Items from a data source

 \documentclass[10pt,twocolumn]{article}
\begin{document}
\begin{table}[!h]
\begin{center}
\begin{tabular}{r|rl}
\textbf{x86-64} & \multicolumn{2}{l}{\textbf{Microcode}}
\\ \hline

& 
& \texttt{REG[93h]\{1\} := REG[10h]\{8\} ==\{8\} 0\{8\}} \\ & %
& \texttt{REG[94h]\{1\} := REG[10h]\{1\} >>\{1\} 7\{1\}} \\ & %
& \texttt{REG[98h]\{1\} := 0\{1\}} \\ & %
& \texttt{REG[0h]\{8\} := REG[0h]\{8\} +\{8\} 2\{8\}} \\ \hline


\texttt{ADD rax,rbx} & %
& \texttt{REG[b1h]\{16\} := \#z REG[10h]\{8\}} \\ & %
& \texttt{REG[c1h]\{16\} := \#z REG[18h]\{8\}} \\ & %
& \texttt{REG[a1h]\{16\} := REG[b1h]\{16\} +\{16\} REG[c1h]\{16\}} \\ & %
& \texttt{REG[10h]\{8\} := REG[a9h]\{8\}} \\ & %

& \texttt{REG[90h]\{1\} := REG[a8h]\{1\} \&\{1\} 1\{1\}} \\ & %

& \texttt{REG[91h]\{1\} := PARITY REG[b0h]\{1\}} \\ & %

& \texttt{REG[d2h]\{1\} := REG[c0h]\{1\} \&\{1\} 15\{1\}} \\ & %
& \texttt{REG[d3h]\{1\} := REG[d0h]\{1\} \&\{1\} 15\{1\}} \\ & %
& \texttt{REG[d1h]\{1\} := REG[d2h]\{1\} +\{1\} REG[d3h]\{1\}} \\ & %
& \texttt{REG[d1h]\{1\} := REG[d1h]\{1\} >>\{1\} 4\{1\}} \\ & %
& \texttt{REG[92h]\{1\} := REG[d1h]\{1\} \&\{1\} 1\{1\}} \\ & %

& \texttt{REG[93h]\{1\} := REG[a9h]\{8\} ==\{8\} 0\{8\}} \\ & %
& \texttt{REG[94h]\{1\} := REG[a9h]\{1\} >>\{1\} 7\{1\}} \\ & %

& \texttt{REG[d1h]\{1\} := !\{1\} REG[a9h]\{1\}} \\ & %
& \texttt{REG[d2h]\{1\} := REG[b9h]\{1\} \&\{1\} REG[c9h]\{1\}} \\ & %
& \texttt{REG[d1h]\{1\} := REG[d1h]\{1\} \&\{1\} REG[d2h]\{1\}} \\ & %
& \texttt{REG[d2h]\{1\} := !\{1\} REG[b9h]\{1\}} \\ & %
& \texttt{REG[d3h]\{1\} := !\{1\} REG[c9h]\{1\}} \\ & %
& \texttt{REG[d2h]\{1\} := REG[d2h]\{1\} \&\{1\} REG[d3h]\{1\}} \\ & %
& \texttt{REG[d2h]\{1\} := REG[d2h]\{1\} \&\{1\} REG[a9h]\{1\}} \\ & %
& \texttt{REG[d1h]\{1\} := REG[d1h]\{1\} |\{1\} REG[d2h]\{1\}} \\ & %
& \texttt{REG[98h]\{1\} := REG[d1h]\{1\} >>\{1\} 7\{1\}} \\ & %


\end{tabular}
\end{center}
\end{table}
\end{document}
---
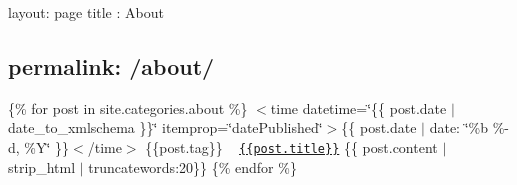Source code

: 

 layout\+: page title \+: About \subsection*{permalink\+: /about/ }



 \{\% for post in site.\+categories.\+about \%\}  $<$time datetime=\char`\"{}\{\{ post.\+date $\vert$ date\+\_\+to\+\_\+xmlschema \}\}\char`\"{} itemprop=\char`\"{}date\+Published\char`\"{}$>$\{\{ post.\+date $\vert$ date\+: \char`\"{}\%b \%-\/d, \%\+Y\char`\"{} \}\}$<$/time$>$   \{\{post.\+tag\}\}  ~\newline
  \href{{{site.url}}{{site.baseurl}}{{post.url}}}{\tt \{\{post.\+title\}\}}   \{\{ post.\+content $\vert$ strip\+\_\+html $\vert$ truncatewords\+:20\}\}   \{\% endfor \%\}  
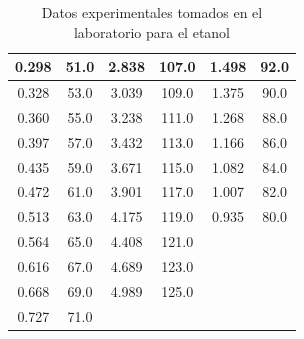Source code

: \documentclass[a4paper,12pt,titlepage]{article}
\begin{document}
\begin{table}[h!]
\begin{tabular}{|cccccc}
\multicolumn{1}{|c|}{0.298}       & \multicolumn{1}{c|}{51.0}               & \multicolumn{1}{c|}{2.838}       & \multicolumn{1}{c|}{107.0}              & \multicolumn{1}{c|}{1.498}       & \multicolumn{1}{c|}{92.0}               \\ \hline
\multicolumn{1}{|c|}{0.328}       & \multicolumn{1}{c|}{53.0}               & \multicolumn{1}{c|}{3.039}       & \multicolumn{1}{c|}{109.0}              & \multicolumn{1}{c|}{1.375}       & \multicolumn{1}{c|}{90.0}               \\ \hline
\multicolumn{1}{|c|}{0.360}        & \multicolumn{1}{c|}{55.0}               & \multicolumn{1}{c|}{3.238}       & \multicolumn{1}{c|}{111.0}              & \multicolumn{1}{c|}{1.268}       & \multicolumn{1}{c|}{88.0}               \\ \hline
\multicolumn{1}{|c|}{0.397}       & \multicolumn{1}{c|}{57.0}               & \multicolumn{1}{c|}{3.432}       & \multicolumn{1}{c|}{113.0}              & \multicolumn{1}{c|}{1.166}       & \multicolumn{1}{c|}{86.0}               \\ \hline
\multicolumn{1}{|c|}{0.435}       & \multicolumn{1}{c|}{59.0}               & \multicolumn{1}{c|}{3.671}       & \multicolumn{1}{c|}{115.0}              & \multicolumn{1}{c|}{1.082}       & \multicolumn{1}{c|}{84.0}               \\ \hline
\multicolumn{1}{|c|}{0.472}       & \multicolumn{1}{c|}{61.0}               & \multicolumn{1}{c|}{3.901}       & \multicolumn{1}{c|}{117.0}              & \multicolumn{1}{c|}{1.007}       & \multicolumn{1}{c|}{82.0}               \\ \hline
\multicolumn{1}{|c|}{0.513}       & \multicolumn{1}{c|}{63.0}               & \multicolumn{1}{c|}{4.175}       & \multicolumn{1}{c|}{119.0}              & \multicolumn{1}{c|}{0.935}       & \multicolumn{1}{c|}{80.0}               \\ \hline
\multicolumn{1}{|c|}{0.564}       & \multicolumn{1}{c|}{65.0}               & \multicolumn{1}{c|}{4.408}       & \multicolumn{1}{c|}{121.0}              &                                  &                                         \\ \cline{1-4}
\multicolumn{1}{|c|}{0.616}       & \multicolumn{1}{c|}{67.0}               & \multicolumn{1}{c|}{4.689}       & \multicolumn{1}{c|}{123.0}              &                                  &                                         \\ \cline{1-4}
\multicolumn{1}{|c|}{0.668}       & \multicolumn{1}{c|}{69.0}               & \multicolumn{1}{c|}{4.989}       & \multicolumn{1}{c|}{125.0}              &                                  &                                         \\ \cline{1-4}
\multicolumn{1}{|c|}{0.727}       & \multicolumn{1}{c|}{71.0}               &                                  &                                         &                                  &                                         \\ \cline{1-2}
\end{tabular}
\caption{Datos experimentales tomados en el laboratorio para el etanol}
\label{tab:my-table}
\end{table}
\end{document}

Work task. Each line carrying the string "begin" should be copied out from the entries.

Reply.
\begin{document}
\begin{table}[!h]
\begin{center}
\begin{tabular}{r|rl}
\begin{document}
\begin{table}[h!]
\begin{tabular}{|cccccc}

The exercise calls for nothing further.